As the elephants moved towards the city gates, the passengers noticed large geometric patterns along the walls. They were a series of concentric circles boxed within a single perfect square that skirted the outermost circle. It seemed to symbolise the aerial layout of Ujjain. The circular fort wall of the city was not an accident but the culmination of what the Vasudevs believed was the perfect geometric design.
‘We have built the entire city in the form of a mandal,’ said Gopal.
‘What is the mandal, Panditji?’ asked Shiva.
‘It’s a symbolic representation of an approach to spirituality.’
‘The square boundary of the moat symbolises Prithvi, the land we live on. It is represented by a square that is bound on four sides, just like our land which is also bound by the four directions. The space within the square represents Prakriti or nature, as the land that we live on is uncultured and a wild jungle. Within it, the path of consciousness is the path of the Parmatma, which is represented by the circle.’
‘Why a circle?’
‘The Parmatma is the supreme soul. It is infinite. And if you want to represent infinity through a geometric pattern, you cannot do better than with a circle. It has no beginning. It has no end. You cannot add another side to it. You cannot remove a side from it. It is perfect. It is infinity.’
A bird’s eye view of Ujjain would show that within the circular fort wall, there were five tree-lined ring roads that had been laid out in concentric circles. The outermost road skirted the fort walls. The remaining four were arranged in concentric circles of decreasing diameter. The smallest ring road circled the massive Vishnu temple at the centre of the city. Twenty paved radial roads extended in straight lines from the outermost ring road to the innermost.
These roads effectively divided Ujjain into five zones. The outermost zone, between the fourth and the fifth ring road, had massive wooden stables for various domesticated animals such as cows and horses. The pride of place was occupied by the thousands of well-trained elephants. The next zone, between the third and the fourth ring road, was for the residences of the novices and trainees. It also housed their schools, markets and entertainment districts. The zone between the second and the third ring road housed the Kshatriyas, Vaishyas and Shudras amongst the Vasudevs. The one between the first and the second ring road housed the Brahmins, the community which administered the tribe of Vasudevs. And within the first ring road, in the heart of the city, was the holiest place in Ujjain, their central temple.
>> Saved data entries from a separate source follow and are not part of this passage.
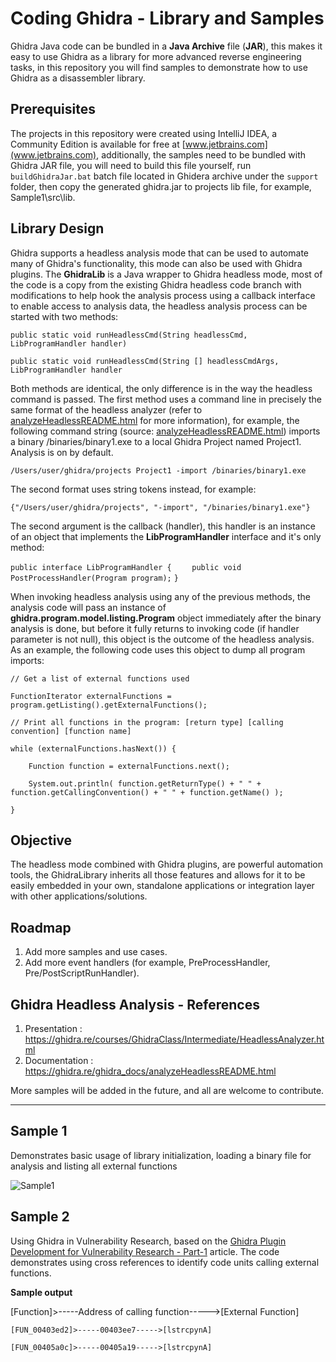 # Coding Ghidra - Library and Samples

Ghidra Java code can be bundled in a **Java Archive** file (**JAR**), this makes it easy to use Ghidra as a library for more advanced reverse engineering tasks, in this repository you will find samples to demonstrate how to use Ghidra as a disassembler library.

## Prerequisites

The projects in this repository were created using IntelliJ IDEA, a Community Edition is available for free at [www.jetbrains.com](www.jetbrains.com), additionally, the samples need to be bundled with Ghidra JAR file, you will need to build this file yourself, run `buildGhidraJar.bat` batch file located in Ghidera archive under the `support` folder, then copy the generated ghidra.jar to projects lib file, for example, Sample1\src\lib.

## Library Design

Ghidra supports a headless analysis mode that can be used to automate many of Ghidra's functionality, this mode can also be used with Ghidra plugins. The **GhidraLib** is a Java wrapper to Ghidra headless mode, most of the code is a copy from the existing Ghidra headless code branch with modifications to help hook the analysis process using a callback interface to enable access to analysis data, the headless analysis process can be started with two methods:

`public static void runHeadlessCmd(String headlessCmd, LibProgramHandler handler)`

`public static void runHeadlessCmd(String [] headlessCmdArgs, LibProgramHandler handler`

Both methods are identical, the only difference is in the way the headless command is passed. The first method uses a command line in precisely the same format of the headless analyzer (refer to [analyzeHeadlessREADME.html](https://ghidra.re/ghidra_docs/analyzeHeadlessREADME.html) for more information), for example, the following command string (source: [analyzeHeadlessREADME.html](https://ghidra.re/ghidra_docs/analyzeHeadlessREADME.html)) imports a binary /binaries/binary1.exe to a local Ghidra Project named Project1. Analysis is on by default.

`/Users/user/ghidra/projects Project1 -import /binaries/binary1.exe`

The second format uses string tokens instead, for example:

`{"/Users/user/ghidra/projects", "-import", "/binaries/binary1.exe"}`

The second argument is the callback (handler), this handler is an instance of an object that implements the **LibProgramHandler** interface and it's only method:

`public interface LibProgramHandler {`
`    public void PostProcessHandler(Program program);`
`}`

When invoking headless analysis using any of the previous methods, the analysis code will pass an instance of **ghidra.program.model.listing.Program** object immediately after the binary analysis is done, but before it fully returns to invoking code (if handler parameter is not null), this object is the outcome of the headless analysis. As an example, the following code uses this object to dump all program imports:

`// Get a list of external functions used`

`FunctionIterator externalFunctions = program.getListing().getExternalFunctions();`

`// Print all functions in the program: [return type] [calling convention] [function name]`

`while (externalFunctions.hasNext()) {`

`    Function function = externalFunctions.next();`

`    System.out.println( function.getReturnType() + " " + function.getCallingConvention() + " " + function.getName() );`

`}`

## Objective

The headless mode combined with Ghidra plugins, are powerful automation tools, the GhidraLibrary inherits all those features and allows for it to be easily embedded in your own, standalone applications or integration layer with other applications/solutions.

## Roadmap

1. Add more samples and use cases.
2. Add more event handlers (for example, PreProcessHandler, Pre/PostScriptRunHandler).

## Ghidra Headless Analysis - References

1. Presentation : https://ghidra.re/courses/GhidraClass/Intermediate/HeadlessAnalyzer.html
2. Documentation : https://ghidra.re/ghidra_docs/analyzeHeadlessREADME.html
 
More samples will be added in the future, and all are welcome to contribute.

---

## Sample 1

Demonstrates basic usage of library initialization, loading a binary file for analysis and listing all external functions

![Sample1](https://github.com/nshalabi/Coding-Ghidra/blob/master/Media/Sample1.PNG "Sample1")

## Sample 2

Using Ghidra in Vulnerability Research, based on the [Ghidra Plugin Development for Vulnerability Research - Part-1](https://www.somersetrecon.com/blog/2019/ghidra-plugin-development-for-vulnerability-research-part-1) article. The code demonstrates using cross references to identify code units calling external functions.

**Sample output**

[Function]>-----Address of calling function----->[External Function]

`[FUN_00403ed2]>-----00403ee7----->[lstrcpynA]`

`[FUN_00405a0c]>-----00405a19----->[lstrcpynA]`
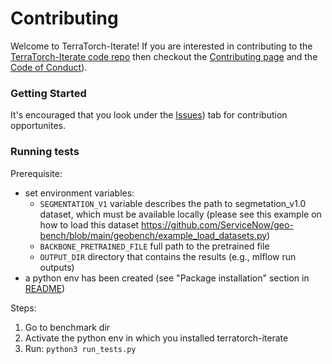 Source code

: <!--
{% comment %}
Copyright 2018-2024 IBM

Licensed under the Apache License, Version 2.0 (the "License");
you may not use this file except in compliance with the License.
You may obtain a copy of the License at

http://www.apache.org/licenses/LICENSE-2.0

Unless required by applicable law or agreed to in writing, software
distributed under the License is distributed on an "AS IS" BASIS,
WITHOUT WARRANTIES OR CONDITIONS OF ANY KIND, either express or implied.
See the License for the specific language governing permissions and
limitations under the License.
{% endcomment %}
-->

# Contributing

Welcome to TerraTorch-Iterate! If you are interested in contributing to the [TerraTorch-Iterate code repo](README.md)
then checkout the [Contributing page](CONTRIBUTING.md) and 
the [Code of Conduct](CODE_OF_CONDUCT.md)). 


### Getting Started

It's encouraged that you look under the [Issues]([https://github.ibm.com/GeoFM-Finetuning/benchmark/issues)) tab for contribution opportunites.

### Running tests

Prerequisite:
-  set environment variables:
   - `SEGMENTATION_V1` variable describes the path to segmetation_v1.0 dataset, which must be available locally (please see this example on how to load this dataset https://github.com/ServiceNow/geo-bench/blob/main/geobench/example_load_datasets.py)
   -  `BACKBONE_PRETRAINED_FILE` full path to the pretrained file
   -  `OUTPUT_DIR` directory that contains the results (e.g., mlflow run outputs)
-  a python env has been created (see "Package installation" section in [README](README.md)) 

Steps:
1. Go to benchmark dir
2. Activate the python env in which you installed terratorch-iterate
3. Run: `python3 run_tests.py` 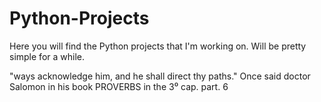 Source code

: # Python-Projects
Here you will find the Python projects that I'm working on. Will be pretty simple for a while.

"ways acknowledge him, and he shall direct thy paths." Once said doctor Salomon in his book PROVERBS in the 3⁰ cap. part. 6 
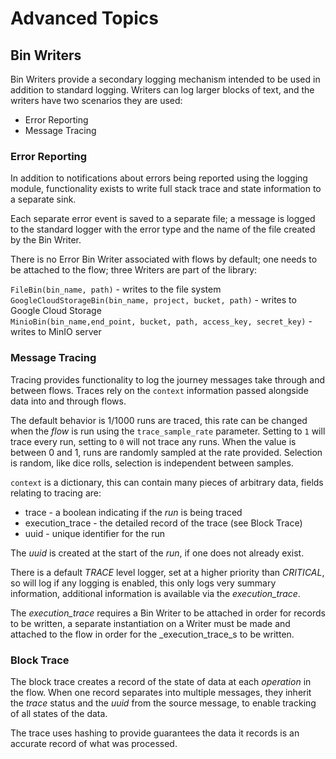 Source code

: # Advanced Topics

## Bin Writers

Bin Writers provide a secondary logging mechanism intended to be used in
addition to standard logging. Writers can log larger blocks of text, and
the writers have two scenarios they are used:

- Error Reporting
- Message Tracing

### Error Reporting

In addition to notifications about errors being reported using the logging
module, functionality exists to write full stack trace and state information
to a separate sink.

Each separate error event is saved to a separate file; a message is logged
to the standard logger with the error type and the name of the file created
by the Bin Writer.

There is no Error Bin Writer associated with flows by default; one needs to
be attached to the flow; three Writers are part of the library:

`FileBin(bin_name, path)` - writes to the file system  
`GoogleCloudStorageBin(bin_name, project, bucket, path)` - writes to Google Cloud Storage  
`MinioBin(bin_name,end_point, bucket, path, access_key, secret_key)` - writes to MinIO server  

### Message Tracing

Tracing provides functionality to log the journey messages take through and
between flows. Traces rely on the `context` information passed alongside
data into and through flows. 

The default behavior is 1/1000 runs are traced, this rate can be changed
when the _flow_ is run using the `trace_sample_rate` parameter. Setting to `1`
will trace every run, setting to `0` will not trace any runs. When the value
is between 0 and 1, runs are randomly sampled at the rate provided. Selection
is random, like dice rolls, selection is independent between samples.

`context` is a dictionary, this can contain many pieces of arbitrary data,
fields relating to tracing are:

- trace - a boolean indicating if the _run_ is being traced 
- execution_trace - the detailed record of the trace (see Block Trace)
- uuid - unique identifier for the run

The _uuid_ is created at the start of the _run_, if one does not already exist.

There is a default *TRACE* level logger, set at a higher priority than 
*CRITICAL*, so will log if any logging is enabled, this only logs very summary
information, additional information is available via the _execution_trace_.

The _execution_trace_ requires a Bin Writer to be attached in order for 
records to be written, a separate instantiation on a Writer must be made
and attached to the flow in order for the _execution_trace_s to be written.

### Block Trace

The block trace creates a record of the state of data at each _operation_ in
the flow. When one record separates into multiple messages, they inherit the
_trace_ status and the _uuid_ from the source message, to enable tracking of 
all states of the data.

The trace uses hashing to provide guarantees the data it records is an
accurate record of what was processed.
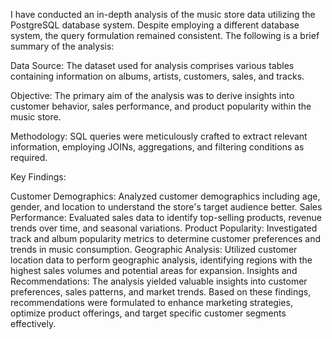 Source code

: I have conducted an in-depth analysis of the music store data utilizing the PostgreSQL database system. Despite employing a different database system, the query formulation remained consistent. 
The following is a brief summary of the analysis:

Data Source: The dataset used for analysis comprises various tables containing information on albums, artists, customers, sales, and tracks.

Objective: The primary aim of the analysis was to derive insights into customer behavior, sales performance, and product popularity within the music store.

Methodology: SQL queries were meticulously crafted to extract relevant information, employing JOINs, aggregations, and filtering conditions as required.

Key Findings:

Customer Demographics: 
Analyzed customer demographics including age, gender, and location to understand the store's target audience better.
Sales Performance: 
Evaluated sales data to identify top-selling products, revenue trends over time, and seasonal variations.
Product Popularity: 
Investigated track and album popularity metrics to determine customer preferences and trends in music consumption.
Geographic Analysis: 
Utilized customer location data to perform geographic analysis, identifying regions with the highest sales volumes and potential areas for expansion.
Insights and Recommendations: 
The analysis yielded valuable insights into customer preferences, sales patterns, and market trends. Based on these findings, recommendations were formulated to enhance marketing strategies, optimize product offerings, and target specific customer segments effectively.
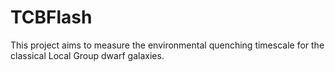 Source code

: # TCBFlash
This project aims to measure the environmental quenching timescale for the classical Local Group dwarf galaxies.
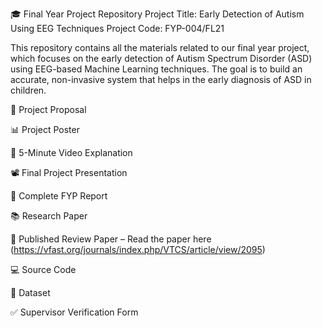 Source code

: 🎓 Final Year Project Repository
Project Title: Early Detection of Autism Using EEG Techniques
Project Code: FYP-004/FL21

This repository contains all the materials related to our final year project, which focuses on the early detection of Autism Spectrum Disorder (ASD) using EEG-based Machine Learning techniques. The goal is to build an accurate, non-invasive system that helps in the early diagnosis of ASD in children.

📄 Project Proposal

📊 Project Poster

🎥 5-Minute Video Explanation

📽️ Final Project Presentation

📘 Complete FYP Report

📚 Research Paper

🔗 Published Review Paper – Read the paper here (https://vfast.org/journals/index.php/VTCS/article/view/2095)

💻 Source Code

📁 Dataset

✅ Supervisor Verification Form

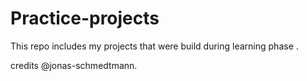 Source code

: # Practice-projects

This repo includes my projects that were build during learning phase .




credits @jonas-schmedtmann.

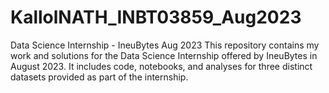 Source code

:# KallolNATH_INBT03859_Aug2023
Data Science Internship - IneuBytes Aug 2023 This repository contains my work and solutions for the Data Science Internship offered by IneuBytes in August 2023. It includes code, notebooks, and analyses for three distinct datasets provided as part of the internship.
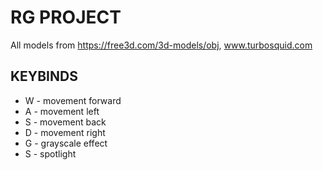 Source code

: # RG PROJECT
All models from https://free3d.com/3d-models/obj, www.turbosquid.com

## KEYBINDS
- W - movement forward
- A - movement left
- S - movement back
- D - movement right
- G - grayscale effect
- S - spotlight
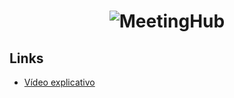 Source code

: <h1 align="center">
  <img alt="MeetingHub" title="#MeetingHub" src="https://github.com/user-attachments/assets/f34f5d49-c6d9-4c5e-9ff2-32b55661fb85" />
</h1>

## Links
- [Vídeo explicativo](https://youtu.be/WxQjgPpjJd8)
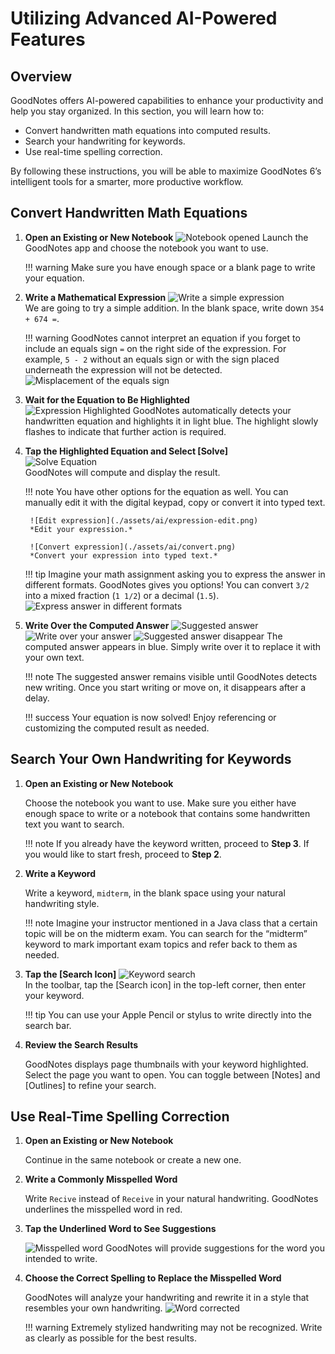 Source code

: # Utilizing Advanced AI-Powered Features

## Overview
GoodNotes offers AI-powered capabilities to enhance your productivity and help you stay organized. In this section, you will learn how to:

- Convert handwritten math equations into computed results.
- Search your handwriting for keywords.
- Use real-time spelling correction.

By following these instructions, you will be able to maximize GoodNotes 6’s intelligent tools for a smarter, more productive workflow.

## Convert Handwritten Math Equations

1. **Open an Existing or New Notebook**
   ![Notebook opened](./assets/ai/empty-page.png) 
   Launch the GoodNotes app and choose the notebook you want to use.
   
    !!! warning
        Make sure you have enough space or a blank page to write your equation.

2. **Write a Mathematical Expression**
   ![Write a simple expression](./assets/ai/simple-expression.png)  
   We are going to try a simple addition. In the blank space, write down `354 + 674 =`.

    !!! warning
        GoodNotes cannot interpret an equation if you forget to include an equals sign `=` on the right side of the expression. For example, `5 - 2` without an equals sign or with the sign placed underneath the expression will not be detected.
        ![Misplacement of the equals sign](./assets/ai/detection-error.png)

3. **Wait for the Equation to Be Highlighted**  
    ![Expression Highlighted](./assets/ai/expression-highlight.png) 
    GoodNotes automatically detects your handwritten equation and highlights it in light blue. The highlight slowly flashes to indicate that further action is required.

4. **Tap the Highlighted Equation and Select [Solve]**  
   ![Solve Equation](./assets/ai/solve.png)  
   GoodNotes will compute and display the result.

	!!! note
    	You have other options for the equation as well. You can manually edit it with the digital keypad, copy or convert it into typed text.

		![Edit expression](./assets/ai/expression-edit.png)  
		*Edit your expression.*

		![Convert expression](./assets/ai/convert.png)  
		*Convert your expression into typed text.*

    !!! tip
        Imagine your math assignment asking you to express the answer in different formats. GoodNotes gives you options! You can convert `3/2` into a mixed fraction (`1 1/2`) or a decimal (`1.5`).
        ![Express answer in different formats](./assets/ai/fraction-options.png) 

5. **Write Over the Computed Answer**
   ![Suggested answer](./assets/ai/1-suggested-answer.png)
   ![Write over your answer](./assets/ai/2-write-your-answer.png)
   ![Suggested answer disappear](./assets/ai/3-suggestion-disappear.png)
   The computed answer appears in blue. Simply write over it to replace it with your own text.

    !!! note
        The suggested answer remains visible until GoodNotes detects new writing. Once you start writing or move on, it disappears after a delay.

    !!! success
        Your equation is now solved! Enjoy referencing or customizing the computed result as needed.

## Search Your Own Handwriting for Keywords

1. **Open an Existing or New Notebook** 

	Choose the notebook you want to use. Make sure you either have enough space to write or a notebook that contains some handwritten text you want to search.
	
	!!! note 
		If you already have the keyword written, proceed to **Step 3**. If you would like to start fresh, proceed to **Step 2**.

2. **Write a Keyword** 

	Write a keyword, `midterm`, in the blank space using your natural handwriting style.
	
	!!! note 
		Imagine your instructor mentioned in a Java class that a certain topic will be on the midterm exam. You can search for the “midterm” keyword to mark important exam topics and refer back to them as needed.

3. **Tap the [Search Icon]**
   ![Keyword search](./assets/ai/search.png)  
  	In the toolbar, tap the [Search icon] in the top-left corner, then enter your keyword.

    !!! tip
        You can use your Apple Pencil or stylus to write directly into the search bar.

4. **Review the Search Results**

	GoodNotes displays page thumbnails with your keyword highlighted. Select the page you want to open. You can toggle between [Notes] and [Outlines] to refine your search.

## Use Real-Time Spelling Correction

1. **Open an Existing or New Notebook**

	Continue in the same notebook or create a new one.

2. **Write a Commonly Misspelled Word**  

	Write `Recive` instead of `Receive` in your natural handwriting. GoodNotes underlines the misspelled word in red.

3. **Tap the Underlined Word to See Suggestions**  

	![Misspelled word](./assets/ai/spellcheck.png)
    GoodNotes will provide suggestions for the word you intended to write.
	
4. **Choose the Correct Spelling to Replace the Misspelled Word**

    GoodNotes will analyze your handwriting and rewrite it in a style that resembles your own handwriting.
    ![Word corrected](./assets/ai/replaced-text.png) 

    !!! warning
        Extremely stylized handwriting may not be recognized. Write as clearly as possible for the best results. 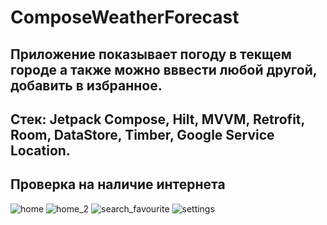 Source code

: # ComposeWeatherForecast
## Приложение показывает погоду в текщем городе а также можно вввести любой другой, добавить в избранное.
## Стек: Jetpack Compose, Hilt, MVVM, Retrofit, Room, DataStore, Timber, Google Service Location.
## Проверка на наличие интернета
![home](https://user-images.githubusercontent.com/74608440/191704627-9f530baa-84ad-4558-8027-a25fccfbe7b0.jpg)
![home_2](https://user-images.githubusercontent.com/74608440/191704639-d4a81341-8eaa-4187-9a77-5b6143f7ef94.jpg)
![search_favourite](https://user-images.githubusercontent.com/74608440/191704651-74d30ec3-9e2b-4503-8ff2-0807ba469977.jpg)
![settings](https://user-images.githubusercontent.com/74608440/191704666-052ef7ab-46ce-449c-9e25-b73b005336f5.jpg)
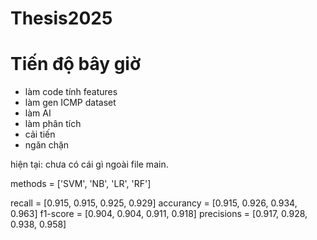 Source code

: # Thesis2025

# Tiến độ bây giờ
- làm code tính features
- làm gen ICMP dataset
- làm AI
- làm phân tích
- cải tiến
- ngăn chặn

hiện tại: chưa có cái gì ngoài file main.

methods = ['SVM', 'NB', 'LR', 'RF']

recall = [0.915, 0.915, 0.925, 0.929]
accurancy = [0.915, 0.926, 0.934, 0.963]
f1-score = [0.904, 0.904, 0.911, 0.918]
precisions = [0.917, 0.928, 0.938, 0.958] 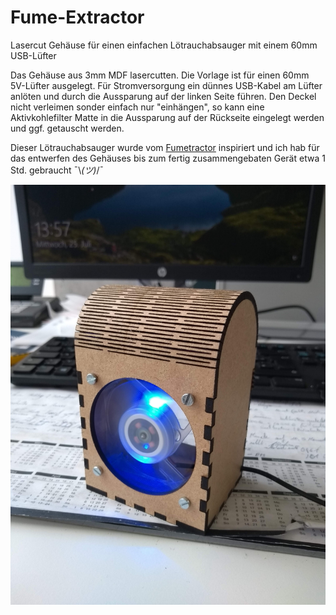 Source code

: # Fume-Extractor
Lasercut Gehäuse für einen einfachen Lötrauchabsauger mit einem 60mm USB-Lüfter

Das Gehäuse aus 3mm MDF lasercutten. Die Vorlage ist für einen 60mm 5V-Lüfter ausgelegt. Für Stromversorgung ein dünnes USB-Kabel am Lüfter anlöten und durch die Aussparung auf der linken Seite führen.
Den Deckel nicht verleimen sonder einfach nur "einhängen", so kann eine Aktivkohlefilter Matte in die Aussparung auf der Rückseite eingelegt werden und ggf. getauscht werden.

Dieser Lötrauchabsauger wurde vom [Fumetractor](https://www.kickstarter.com/projects/ehajo/fumetractor-a-smart-solder-fume-extractor?lang=de) inspiriert und ich hab für das entwerfen des Gehäuses bis zum fertig zusammengebaten Gerät etwa 1 Std. gebraucht ¯\\_(ツ)_/¯

![Fume-Extractor](IMG_20180725_135722111.jpg)
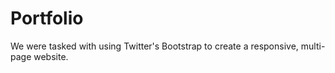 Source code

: # Portfolio

We were tasked with using Twitter's Bootstrap to create a responsive, multi-page website.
The temple was made of black bricks and was what had appeared as a ‘hill’ to Shiva from the Chambal. Entirely man-made, this temple was in the shape of a perfect, inverted cone, with its base in a circle, supported by a thousand pillars running along its circumference. The conical temple was completely hollow inside and rose in ever smaller circles to reach its peak at a height of a gigantic two hundred metres. A central pillar, made of hard granite, had been erected within the temple, to support the massive weight of the ceiling. A giant cupola, made of black limestone, had been placed at the apex of the temple. Weighing almost forty tonnes, the cupola had been rolled onto the top of the temple by using elephants to pull the stone over a twenty-kilometre long gradual incline. It was the remnants of this incline that Shiva had seen at the Chambal.